The records:
== Segment start ==
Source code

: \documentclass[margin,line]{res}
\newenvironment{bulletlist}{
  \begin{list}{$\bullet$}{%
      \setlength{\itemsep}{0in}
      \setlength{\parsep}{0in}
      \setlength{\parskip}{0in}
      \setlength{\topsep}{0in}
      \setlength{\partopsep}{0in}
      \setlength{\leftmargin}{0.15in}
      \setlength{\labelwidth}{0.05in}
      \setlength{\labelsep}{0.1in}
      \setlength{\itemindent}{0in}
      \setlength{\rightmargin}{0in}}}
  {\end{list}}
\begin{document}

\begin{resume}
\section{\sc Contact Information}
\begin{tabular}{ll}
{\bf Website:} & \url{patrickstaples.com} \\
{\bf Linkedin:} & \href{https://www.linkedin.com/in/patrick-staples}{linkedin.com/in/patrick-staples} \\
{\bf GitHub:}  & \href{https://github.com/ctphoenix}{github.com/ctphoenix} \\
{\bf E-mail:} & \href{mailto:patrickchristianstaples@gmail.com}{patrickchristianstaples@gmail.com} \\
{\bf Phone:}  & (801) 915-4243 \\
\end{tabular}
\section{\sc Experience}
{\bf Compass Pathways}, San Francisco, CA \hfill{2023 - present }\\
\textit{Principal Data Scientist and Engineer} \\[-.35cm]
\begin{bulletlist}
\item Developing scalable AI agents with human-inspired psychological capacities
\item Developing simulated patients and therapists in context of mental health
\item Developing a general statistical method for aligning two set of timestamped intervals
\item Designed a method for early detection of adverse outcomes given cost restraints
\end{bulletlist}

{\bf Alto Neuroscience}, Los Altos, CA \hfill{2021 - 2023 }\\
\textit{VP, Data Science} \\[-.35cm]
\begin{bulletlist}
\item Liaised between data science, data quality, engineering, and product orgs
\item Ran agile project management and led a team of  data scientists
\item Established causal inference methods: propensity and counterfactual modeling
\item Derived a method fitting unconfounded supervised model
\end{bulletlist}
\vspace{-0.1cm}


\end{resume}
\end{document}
== Segment end ==
Your task:
Each entry above needs to be output exactly as written.

Result for this task:
Source code

: \documentclass[margin,line]{res}
\newenvironment{bulletlist}{
  \begin{list}{$\bullet$}{%
      \setlength{\itemsep}{0in}
      \setlength{\parsep}{0in}
      \setlength{\parskip}{0in}
      \setlength{\topsep}{0in}
      \setlength{\partopsep}{0in}
      \setlength{\leftmargin}{0.15in}
      \setlength{\labelwidth}{0.05in}
      \setlength{\labelsep}{0.1in}
      \setlength{\itemindent}{0in}
      \setlength{\rightmargin}{0in}}}
  {\end{list}}
\begin{document}

\begin{resume}
\section{\sc Contact Information}
\begin{tabular}{ll}
{\bf Website:} & \url{patrickstaples.com} \\
{\bf Linkedin:} & \href{https://www.linkedin.com/in/patrick-staples}{linkedin.com/in/patrick-staples} \\
{\bf GitHub:}  & \href{https://github.com/ctphoenix}{github.com/ctphoenix} \\
{\bf E-mail:} & \href{mailto:patrickchristianstaples@gmail.com}{patrickchristianstaples@gmail.com} \\
{\bf Phone:}  & (801) 915-4243 \\
\end{tabular}
\section{\sc Experience}
{\bf Compass Pathways}, San Francisco, CA \hfill{2023 - present }\\
\textit{Principal Data Scientist and Engineer} \\[-.35cm]
\begin{bulletlist}
\item Developing scalable AI agents with human-inspired psychological capacities
\item Developing simulated patients and therapists in context of mental health
\item Developing a general statistical method for aligning two set of timestamped intervals
\item Designed a method for early detection of adverse outcomes given cost restraints
\end{bulletlist}

{\bf Alto Neuroscience}, Los Altos, CA \hfill{2021 - 2023 }\\
\textit{VP, Data Science} \\[-.35cm]
\begin{bulletlist}
\item Liaised between data science, data quality, engineering, and product orgs
\item Ran agile project management and led a team of  data scientists
\item Established causal inference methods: propensity and counterfactual modeling
\item Derived a method fitting unconfounded supervised model
\end{bulletlist}
\vspace{-0.1cm}


\end{resume}
\end{document}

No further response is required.